What you will do:
Give back every record below in full and exactly, but without a single image.

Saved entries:

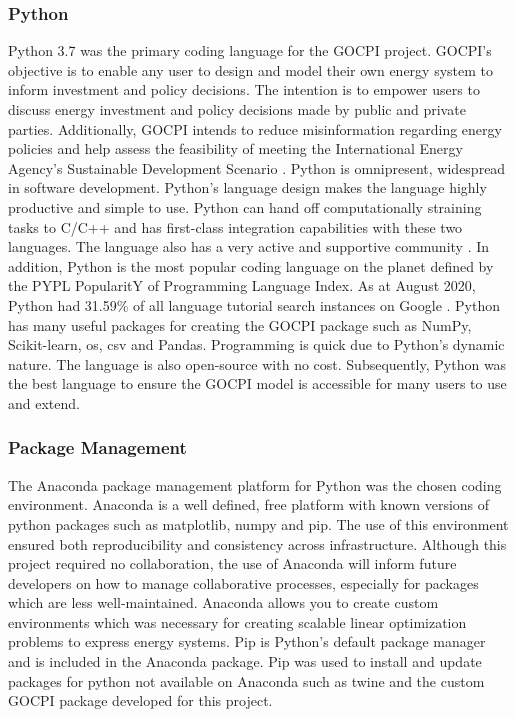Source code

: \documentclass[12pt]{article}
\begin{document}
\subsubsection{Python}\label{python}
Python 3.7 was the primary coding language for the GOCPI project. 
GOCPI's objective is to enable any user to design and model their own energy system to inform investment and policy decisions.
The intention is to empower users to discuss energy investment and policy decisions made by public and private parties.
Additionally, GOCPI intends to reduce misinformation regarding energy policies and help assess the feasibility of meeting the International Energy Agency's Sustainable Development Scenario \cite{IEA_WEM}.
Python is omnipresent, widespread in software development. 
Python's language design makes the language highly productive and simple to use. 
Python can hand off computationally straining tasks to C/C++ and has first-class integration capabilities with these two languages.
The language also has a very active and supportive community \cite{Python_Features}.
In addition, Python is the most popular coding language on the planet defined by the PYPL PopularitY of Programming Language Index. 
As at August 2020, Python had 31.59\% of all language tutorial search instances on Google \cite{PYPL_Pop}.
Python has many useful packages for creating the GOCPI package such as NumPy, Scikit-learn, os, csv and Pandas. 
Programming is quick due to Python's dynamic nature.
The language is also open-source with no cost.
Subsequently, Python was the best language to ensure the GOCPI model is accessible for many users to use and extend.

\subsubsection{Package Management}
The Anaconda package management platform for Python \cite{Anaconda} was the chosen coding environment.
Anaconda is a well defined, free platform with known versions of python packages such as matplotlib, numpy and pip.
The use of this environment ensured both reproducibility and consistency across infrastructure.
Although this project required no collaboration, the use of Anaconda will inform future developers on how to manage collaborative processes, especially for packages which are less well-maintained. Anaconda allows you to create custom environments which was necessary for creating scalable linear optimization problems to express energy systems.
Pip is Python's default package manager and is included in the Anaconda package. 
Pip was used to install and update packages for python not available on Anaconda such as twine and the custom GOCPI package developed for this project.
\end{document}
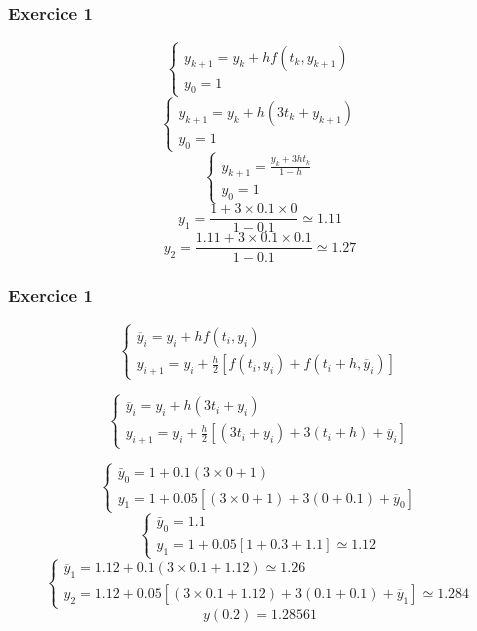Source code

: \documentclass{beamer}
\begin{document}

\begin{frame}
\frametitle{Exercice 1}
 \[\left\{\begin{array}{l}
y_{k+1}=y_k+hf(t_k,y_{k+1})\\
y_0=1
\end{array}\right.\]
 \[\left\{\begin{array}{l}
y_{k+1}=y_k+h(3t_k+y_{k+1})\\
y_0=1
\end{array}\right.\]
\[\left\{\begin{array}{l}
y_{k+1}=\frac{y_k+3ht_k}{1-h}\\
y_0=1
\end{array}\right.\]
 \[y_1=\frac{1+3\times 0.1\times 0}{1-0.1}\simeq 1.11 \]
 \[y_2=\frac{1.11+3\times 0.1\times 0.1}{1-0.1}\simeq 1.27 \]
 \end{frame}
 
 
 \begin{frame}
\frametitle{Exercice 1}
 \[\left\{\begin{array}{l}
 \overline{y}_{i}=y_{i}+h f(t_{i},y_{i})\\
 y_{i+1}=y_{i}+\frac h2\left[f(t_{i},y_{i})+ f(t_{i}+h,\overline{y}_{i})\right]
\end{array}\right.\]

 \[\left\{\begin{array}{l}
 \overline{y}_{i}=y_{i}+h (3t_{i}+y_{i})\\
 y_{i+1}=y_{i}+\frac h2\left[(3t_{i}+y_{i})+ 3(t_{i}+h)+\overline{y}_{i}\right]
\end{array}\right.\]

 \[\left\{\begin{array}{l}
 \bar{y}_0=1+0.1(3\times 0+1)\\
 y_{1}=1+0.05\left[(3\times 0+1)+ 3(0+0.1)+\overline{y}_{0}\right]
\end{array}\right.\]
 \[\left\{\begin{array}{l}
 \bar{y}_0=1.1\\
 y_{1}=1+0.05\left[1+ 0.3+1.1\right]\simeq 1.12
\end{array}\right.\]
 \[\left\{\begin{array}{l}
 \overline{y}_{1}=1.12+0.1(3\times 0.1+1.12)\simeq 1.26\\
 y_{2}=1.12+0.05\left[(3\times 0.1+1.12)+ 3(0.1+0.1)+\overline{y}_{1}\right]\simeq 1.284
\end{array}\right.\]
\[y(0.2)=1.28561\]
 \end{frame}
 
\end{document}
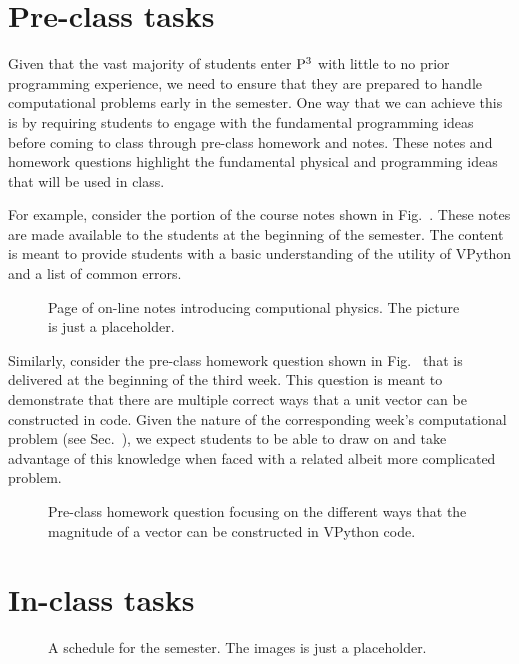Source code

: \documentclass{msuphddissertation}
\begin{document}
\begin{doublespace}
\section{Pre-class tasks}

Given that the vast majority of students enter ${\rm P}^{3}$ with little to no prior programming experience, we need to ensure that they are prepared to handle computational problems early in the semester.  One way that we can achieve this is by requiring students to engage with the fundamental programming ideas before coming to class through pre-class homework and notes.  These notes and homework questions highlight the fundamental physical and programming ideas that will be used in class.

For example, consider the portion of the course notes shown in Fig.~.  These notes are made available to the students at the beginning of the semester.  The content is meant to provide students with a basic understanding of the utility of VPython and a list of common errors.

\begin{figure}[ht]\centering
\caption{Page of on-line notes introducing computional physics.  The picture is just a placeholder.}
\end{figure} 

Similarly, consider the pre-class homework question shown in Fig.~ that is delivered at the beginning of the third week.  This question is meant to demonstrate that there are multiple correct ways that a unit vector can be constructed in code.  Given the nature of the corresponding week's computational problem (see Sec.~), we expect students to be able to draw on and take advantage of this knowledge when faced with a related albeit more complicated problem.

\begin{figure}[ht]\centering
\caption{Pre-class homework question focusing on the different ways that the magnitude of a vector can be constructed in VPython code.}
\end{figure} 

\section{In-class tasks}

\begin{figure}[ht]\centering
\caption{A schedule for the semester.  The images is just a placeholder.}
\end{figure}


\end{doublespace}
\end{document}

The completed task:
Source code

: \documentclass[12pt]{article}
\begin{document}
\subsubsection{Python}\label{python}
Python 3.7 was the primary coding language for the GOCPI project. 
GOCPI's objective is to enable any user to design and model their own energy system to inform investment and policy decisions.
The intention is to empower users to discuss energy investment and policy decisions made by public and private parties.
Additionally, GOCPI intends to reduce misinformation regarding energy policies and help assess the feasibility of meeting the International Energy Agency's Sustainable Development Scenario \cite{IEA_WEM}.
Python is omnipresent, widespread in software development. 
Python's language design makes the language highly productive and simple to use. 
Python can hand off computationally straining tasks to C/C++ and has first-class integration capabilities with these two languages.
The language also has a very active and supportive community \cite{Python_Features}.
In addition, Python is the most popular coding language on the planet defined by the PYPL PopularitY of Programming Language Index. 
As at August 2020, Python had 31.59\% of all language tutorial search instances on Google \cite{PYPL_Pop}.
Python has many useful packages for creating the GOCPI package such as NumPy, Scikit-learn, os, csv and Pandas. 
Programming is quick due to Python's dynamic nature.
The language is also open-source with no cost.
Subsequently, Python was the best language to ensure the GOCPI model is accessible for many users to use and extend.

\subsubsection{Package Management}
The Anaconda package management platform for Python \cite{Anaconda} was the chosen coding environment.
Anaconda is a well defined, free platform with known versions of python packages such as matplotlib, numpy and pip.
The use of this environment ensured both reproducibility and consistency across infrastructure.
Although this project required no collaboration, the use of Anaconda will inform future developers on how to manage collaborative processes, especially for packages which are less well-maintained. Anaconda allows you to create custom environments which was necessary for creating scalable linear optimization problems to express energy systems.
Pip is Python's default package manager and is included in the Anaconda package. 
Pip was used to install and update packages for python not available on Anaconda such as twine and the custom GOCPI package developed for this project.
\end{document}
Source code

: \documentclass{beamer}
\begin{document}

\begin{frame}
\frametitle{Exercice 1}
 \[\left\{\begin{array}{l}
y_{k+1}=y_k+hf(t_k,y_{k+1})\\
y_0=1
\end{array}\right.\]
 \[\left\{\begin{array}{l}
y_{k+1}=y_k+h(3t_k+y_{k+1})\\
y_0=1
\end{array}\right.\]
\[\left\{\begin{array}{l}
y_{k+1}=\frac{y_k+3ht_k}{1-h}\\
y_0=1
\end{array}\right.\]
 \[y_1=\frac{1+3\times 0.1\times 0}{1-0.1}\simeq 1.11 \]
 \[y_2=\frac{1.11+3\times 0.1\times 0.1}{1-0.1}\simeq 1.27 \]
 \end{frame}
 
 
 \begin{frame}
\frametitle{Exercice 1}
 \[\left\{\begin{array}{l}
 \overline{y}_{i}=y_{i}+h f(t_{i},y_{i})\\
 y_{i+1}=y_{i}+\frac h2\left[f(t_{i},y_{i})+ f(t_{i}+h,\overline{y}_{i})\right]
\end{array}\right.\]

 \[\left\{\begin{array}{l}
 \overline{y}_{i}=y_{i}+h (3t_{i}+y_{i})\\
 y_{i+1}=y_{i}+\frac h2\left[(3t_{i}+y_{i})+ 3(t_{i}+h)+\overline{y}_{i}\right]
\end{array}\right.\]

 \[\left\{\begin{array}{l}
 \bar{y}_0=1+0.1(3\times 0+1)\\
 y_{1}=1+0.05\left[(3\times 0+1)+ 3(0+0.1)+\overline{y}_{0}\right]
\end{array}\right.\]
 \[\left\{\begin{array}{l}
 \bar{y}_0=1.1\\
 y_{1}=1+0.05\left[1+ 0.3+1.1\right]\simeq 1.12
\end{array}\right.\]
 \[\left\{\begin{array}{l}
 \overline{y}_{1}=1.12+0.1(3\times 0.1+1.12)\simeq 1.26\\
 y_{2}=1.12+0.05\left[(3\times 0.1+1.12)+ 3(0.1+0.1)+\overline{y}_{1}\right]\simeq 1.284
\end{array}\right.\]
\[y(0.2)=1.28561\]
 \end{frame}
 
\end{document}
Source code

: \documentclass{msuphddissertation}
\begin{document}
\begin{doublespace}
\section{Pre-class tasks}

Given that the vast majority of students enter ${\rm P}^{3}$ with little to no prior programming experience, we need to ensure that they are prepared to handle computational problems early in the semester.  One way that we can achieve this is by requiring students to engage with the fundamental programming ideas before coming to class through pre-class homework and notes.  These notes and homework questions highlight the fundamental physical and programming ideas that will be used in class.

For example, consider the portion of the course notes shown in Fig.~.  These notes are made available to the students at the beginning of the semester.  The content is meant to provide students with a basic understanding of the utility of VPython and a list of common errors.

\begin{figure}[ht]\centering
\caption{Page of on-line notes introducing computional physics.  The picture is just a placeholder.}
\end{figure} 

Similarly, consider the pre-class homework question shown in Fig.~ that is delivered at the beginning of the third week.  This question is meant to demonstrate that there are multiple correct ways that a unit vector can be constructed in code.  Given the nature of the corresponding week's computational problem (see Sec.~), we expect students to be able to draw on and take advantage of this knowledge when faced with a related albeit more complicated problem.

\begin{figure}[ht]\centering
\caption{Pre-class homework question focusing on the different ways that the magnitude of a vector can be constructed in VPython code.}
\end{figure} 

\section{In-class tasks}

\begin{figure}[ht]\centering
\caption{A schedule for the semester.  The images is just a placeholder.}
\end{figure}


\end{doublespace}
\end{document}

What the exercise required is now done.